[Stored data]
*-*-*
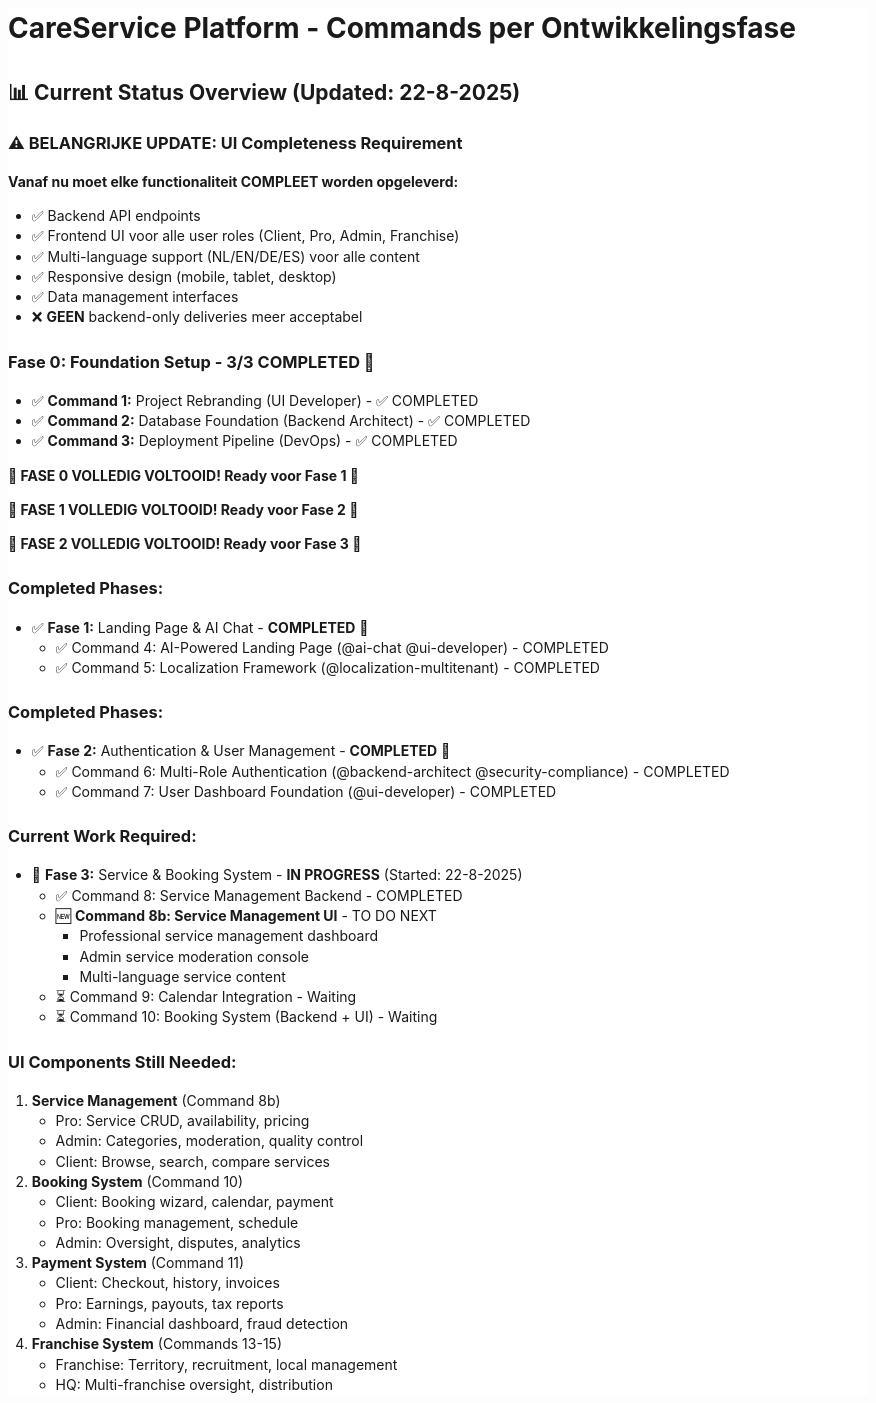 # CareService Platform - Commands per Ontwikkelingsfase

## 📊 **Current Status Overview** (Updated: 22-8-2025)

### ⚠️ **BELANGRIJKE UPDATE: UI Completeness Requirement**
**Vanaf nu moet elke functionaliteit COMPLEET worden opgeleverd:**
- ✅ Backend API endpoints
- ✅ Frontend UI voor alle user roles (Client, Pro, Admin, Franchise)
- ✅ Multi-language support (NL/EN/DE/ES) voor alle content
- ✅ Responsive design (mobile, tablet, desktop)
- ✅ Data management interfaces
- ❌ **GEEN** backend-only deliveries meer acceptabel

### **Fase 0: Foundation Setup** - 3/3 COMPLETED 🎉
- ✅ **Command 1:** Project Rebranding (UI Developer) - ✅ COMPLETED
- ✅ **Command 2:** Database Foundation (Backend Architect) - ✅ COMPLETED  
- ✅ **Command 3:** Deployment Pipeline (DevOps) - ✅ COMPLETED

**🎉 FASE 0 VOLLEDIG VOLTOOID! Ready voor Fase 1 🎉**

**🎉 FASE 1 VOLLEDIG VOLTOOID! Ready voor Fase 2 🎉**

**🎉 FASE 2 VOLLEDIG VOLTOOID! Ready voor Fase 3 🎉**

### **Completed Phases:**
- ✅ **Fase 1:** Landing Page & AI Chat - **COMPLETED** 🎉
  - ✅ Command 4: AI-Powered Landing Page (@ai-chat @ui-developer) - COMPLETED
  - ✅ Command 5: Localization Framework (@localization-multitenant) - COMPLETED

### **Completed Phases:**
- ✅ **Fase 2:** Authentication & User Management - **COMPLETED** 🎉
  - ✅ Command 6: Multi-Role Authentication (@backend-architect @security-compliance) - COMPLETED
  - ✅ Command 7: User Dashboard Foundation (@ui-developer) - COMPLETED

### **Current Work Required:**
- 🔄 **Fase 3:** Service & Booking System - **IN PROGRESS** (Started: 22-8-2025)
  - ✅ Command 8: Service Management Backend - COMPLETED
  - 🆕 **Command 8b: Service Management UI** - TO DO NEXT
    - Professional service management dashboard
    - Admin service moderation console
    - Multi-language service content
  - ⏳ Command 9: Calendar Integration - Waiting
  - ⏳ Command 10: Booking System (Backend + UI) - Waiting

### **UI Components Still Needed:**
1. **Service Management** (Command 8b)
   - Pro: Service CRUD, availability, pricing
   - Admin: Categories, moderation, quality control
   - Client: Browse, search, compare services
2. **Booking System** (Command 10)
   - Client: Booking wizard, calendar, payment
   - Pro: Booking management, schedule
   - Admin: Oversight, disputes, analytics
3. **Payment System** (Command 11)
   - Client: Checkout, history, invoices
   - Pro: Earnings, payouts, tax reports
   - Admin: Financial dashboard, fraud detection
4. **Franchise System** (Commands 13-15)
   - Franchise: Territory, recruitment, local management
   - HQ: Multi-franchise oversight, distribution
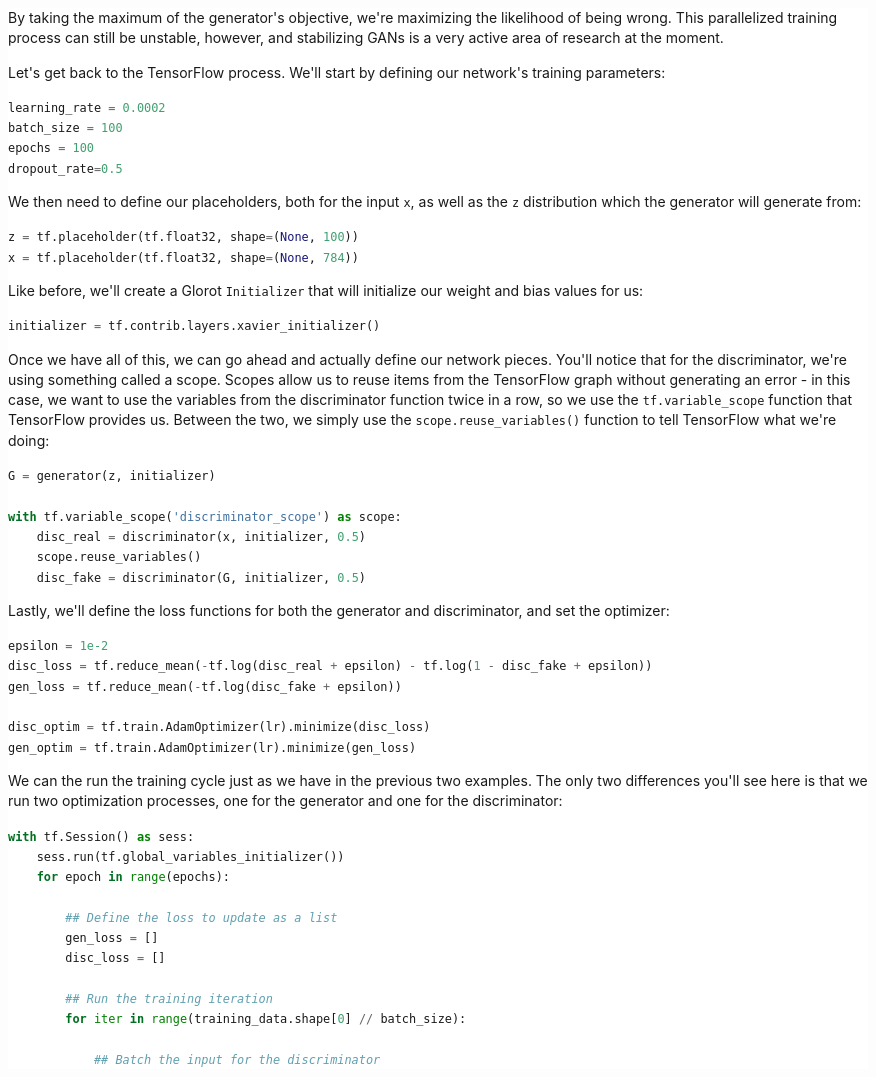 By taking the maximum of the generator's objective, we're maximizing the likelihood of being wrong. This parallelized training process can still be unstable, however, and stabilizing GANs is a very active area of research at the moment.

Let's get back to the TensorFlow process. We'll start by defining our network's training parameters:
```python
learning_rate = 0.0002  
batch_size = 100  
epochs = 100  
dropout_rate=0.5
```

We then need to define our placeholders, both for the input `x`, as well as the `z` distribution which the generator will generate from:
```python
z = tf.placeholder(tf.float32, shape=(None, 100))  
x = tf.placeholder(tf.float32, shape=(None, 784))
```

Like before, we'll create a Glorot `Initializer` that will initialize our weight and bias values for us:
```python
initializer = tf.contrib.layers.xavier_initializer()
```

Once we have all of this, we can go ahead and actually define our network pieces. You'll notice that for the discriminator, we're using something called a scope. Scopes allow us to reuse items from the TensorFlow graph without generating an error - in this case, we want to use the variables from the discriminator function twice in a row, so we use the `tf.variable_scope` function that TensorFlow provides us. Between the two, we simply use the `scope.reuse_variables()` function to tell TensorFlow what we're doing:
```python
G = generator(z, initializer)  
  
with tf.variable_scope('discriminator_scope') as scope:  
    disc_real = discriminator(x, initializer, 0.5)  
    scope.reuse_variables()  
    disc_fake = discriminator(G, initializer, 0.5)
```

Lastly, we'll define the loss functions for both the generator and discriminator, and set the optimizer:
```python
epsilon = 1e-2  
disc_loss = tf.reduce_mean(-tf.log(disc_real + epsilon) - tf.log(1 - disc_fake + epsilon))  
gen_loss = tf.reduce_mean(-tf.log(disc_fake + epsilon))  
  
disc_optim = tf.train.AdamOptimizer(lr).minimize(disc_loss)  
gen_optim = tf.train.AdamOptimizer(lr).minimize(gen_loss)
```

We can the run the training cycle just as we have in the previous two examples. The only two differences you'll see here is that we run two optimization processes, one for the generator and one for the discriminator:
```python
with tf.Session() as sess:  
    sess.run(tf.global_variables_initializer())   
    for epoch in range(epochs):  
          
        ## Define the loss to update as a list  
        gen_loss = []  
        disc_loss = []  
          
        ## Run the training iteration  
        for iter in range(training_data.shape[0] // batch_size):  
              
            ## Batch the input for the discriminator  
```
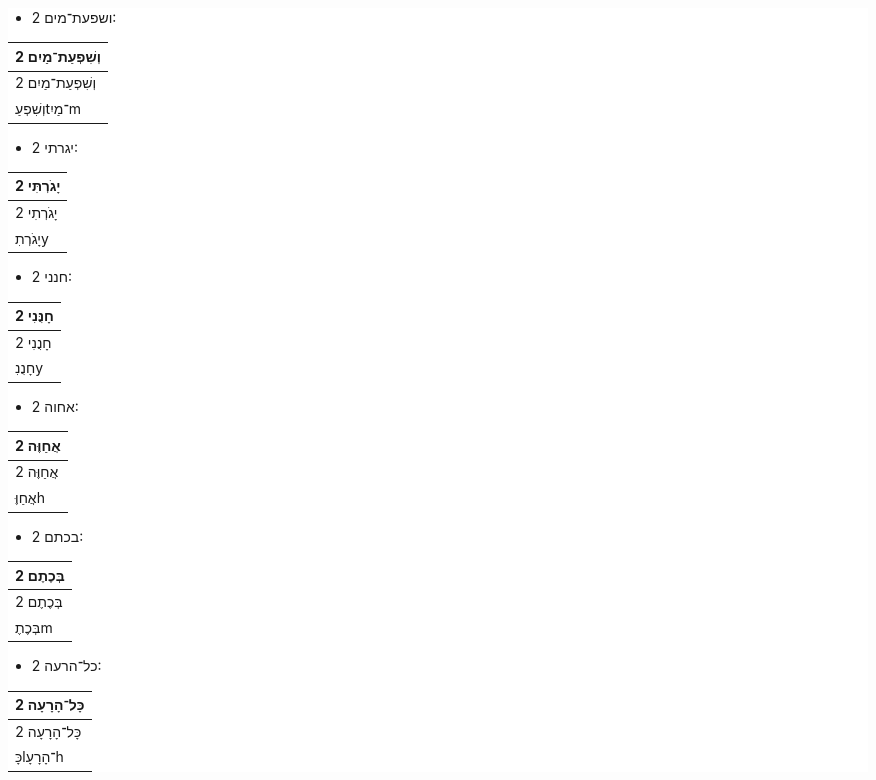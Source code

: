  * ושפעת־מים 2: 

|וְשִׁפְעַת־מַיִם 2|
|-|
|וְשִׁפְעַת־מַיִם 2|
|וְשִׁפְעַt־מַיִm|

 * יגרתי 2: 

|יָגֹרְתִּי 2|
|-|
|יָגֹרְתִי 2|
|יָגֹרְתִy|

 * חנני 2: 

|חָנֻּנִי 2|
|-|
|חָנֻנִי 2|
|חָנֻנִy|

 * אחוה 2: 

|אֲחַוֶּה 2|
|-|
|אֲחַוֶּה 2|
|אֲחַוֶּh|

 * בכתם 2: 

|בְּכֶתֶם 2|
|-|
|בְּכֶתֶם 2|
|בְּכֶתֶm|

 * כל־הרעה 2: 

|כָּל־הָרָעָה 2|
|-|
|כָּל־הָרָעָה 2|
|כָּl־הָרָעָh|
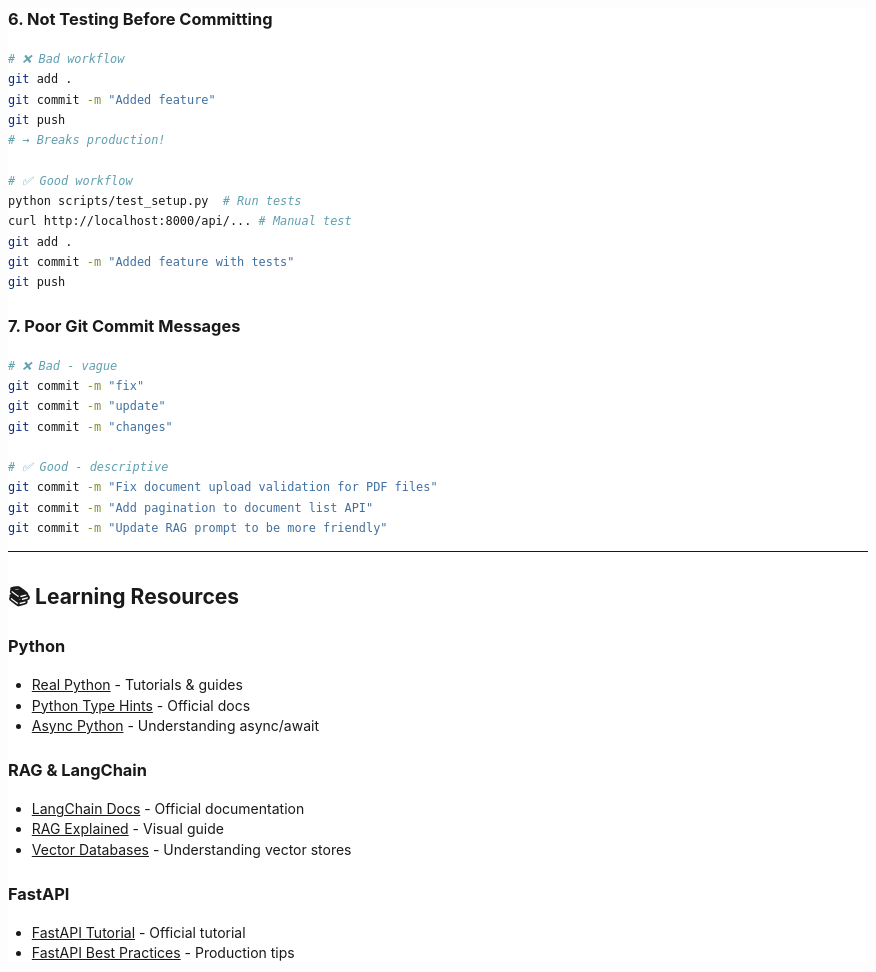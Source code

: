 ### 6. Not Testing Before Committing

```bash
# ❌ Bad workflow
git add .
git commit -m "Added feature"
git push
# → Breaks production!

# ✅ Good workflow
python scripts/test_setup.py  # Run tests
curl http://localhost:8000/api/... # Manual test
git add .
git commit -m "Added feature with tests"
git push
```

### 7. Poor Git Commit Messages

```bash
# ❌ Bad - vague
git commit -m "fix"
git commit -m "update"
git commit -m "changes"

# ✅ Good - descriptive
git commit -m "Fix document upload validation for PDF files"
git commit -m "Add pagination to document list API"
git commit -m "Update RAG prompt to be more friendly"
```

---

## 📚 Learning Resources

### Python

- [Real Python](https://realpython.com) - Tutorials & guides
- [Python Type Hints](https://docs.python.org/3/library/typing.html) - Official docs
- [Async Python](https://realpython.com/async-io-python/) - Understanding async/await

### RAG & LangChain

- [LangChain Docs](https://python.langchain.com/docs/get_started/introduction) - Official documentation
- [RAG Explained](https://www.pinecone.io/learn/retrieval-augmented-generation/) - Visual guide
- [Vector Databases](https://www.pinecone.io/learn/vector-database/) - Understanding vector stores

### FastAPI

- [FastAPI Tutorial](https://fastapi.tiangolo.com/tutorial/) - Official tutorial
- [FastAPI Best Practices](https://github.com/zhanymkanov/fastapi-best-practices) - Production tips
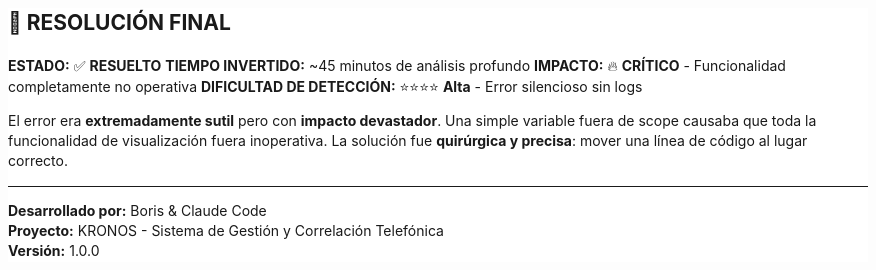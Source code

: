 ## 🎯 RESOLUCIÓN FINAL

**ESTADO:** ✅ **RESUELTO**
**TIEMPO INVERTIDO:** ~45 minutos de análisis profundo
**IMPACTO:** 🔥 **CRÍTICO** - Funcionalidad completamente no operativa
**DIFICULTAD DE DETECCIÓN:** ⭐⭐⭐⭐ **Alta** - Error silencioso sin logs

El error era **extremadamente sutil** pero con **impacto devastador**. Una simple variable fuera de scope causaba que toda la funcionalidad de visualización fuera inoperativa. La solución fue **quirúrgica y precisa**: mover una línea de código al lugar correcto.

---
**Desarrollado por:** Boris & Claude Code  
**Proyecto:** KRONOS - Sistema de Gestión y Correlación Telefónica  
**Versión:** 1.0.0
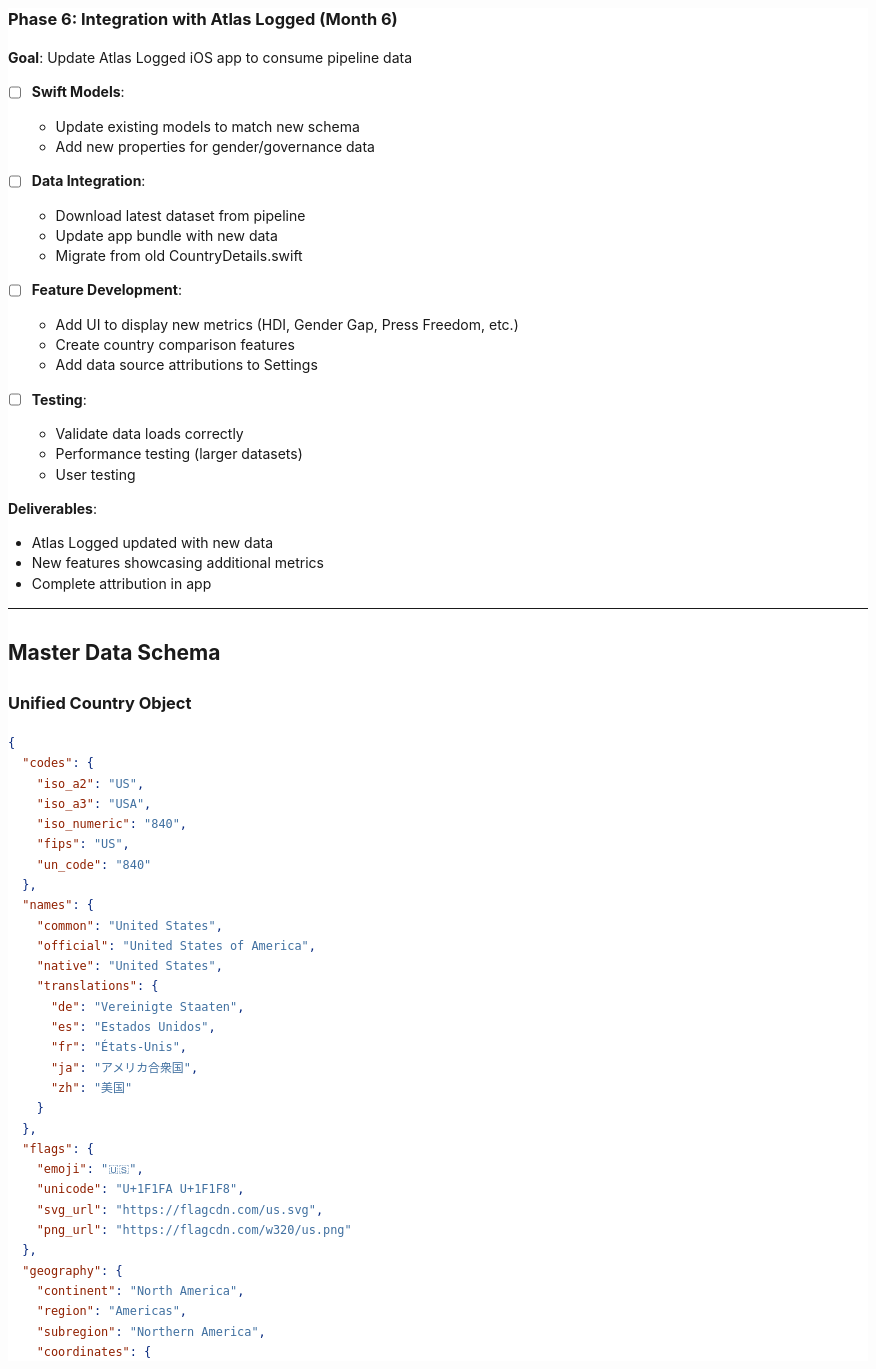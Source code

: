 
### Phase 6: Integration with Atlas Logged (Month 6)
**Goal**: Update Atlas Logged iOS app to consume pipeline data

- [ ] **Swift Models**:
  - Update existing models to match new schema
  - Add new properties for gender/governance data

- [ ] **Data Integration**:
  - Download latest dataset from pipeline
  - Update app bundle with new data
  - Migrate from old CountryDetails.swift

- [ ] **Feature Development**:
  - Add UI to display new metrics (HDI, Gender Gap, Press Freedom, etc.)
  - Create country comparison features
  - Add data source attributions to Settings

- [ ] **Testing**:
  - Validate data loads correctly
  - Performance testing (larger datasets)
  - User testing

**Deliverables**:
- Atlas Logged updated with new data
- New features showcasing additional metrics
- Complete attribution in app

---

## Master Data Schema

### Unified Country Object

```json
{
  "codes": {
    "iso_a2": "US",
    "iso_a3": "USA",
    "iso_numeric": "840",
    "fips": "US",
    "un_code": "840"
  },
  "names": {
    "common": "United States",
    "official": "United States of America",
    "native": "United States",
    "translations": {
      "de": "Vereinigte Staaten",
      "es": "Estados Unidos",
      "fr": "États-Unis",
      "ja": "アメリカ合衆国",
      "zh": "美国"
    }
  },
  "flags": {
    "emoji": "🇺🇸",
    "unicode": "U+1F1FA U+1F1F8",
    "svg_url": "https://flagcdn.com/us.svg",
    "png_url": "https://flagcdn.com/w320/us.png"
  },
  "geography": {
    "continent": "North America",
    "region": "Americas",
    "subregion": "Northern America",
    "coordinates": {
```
*-*-*
What the task asks:
If a line in the entries above has the word "Waiting", copy it.

Solution to this problem:
  - ⏳ Command 9: Calendar Integration - Waiting
  - ⏳ Command 10: Booking System (Backend + UI) - Waiting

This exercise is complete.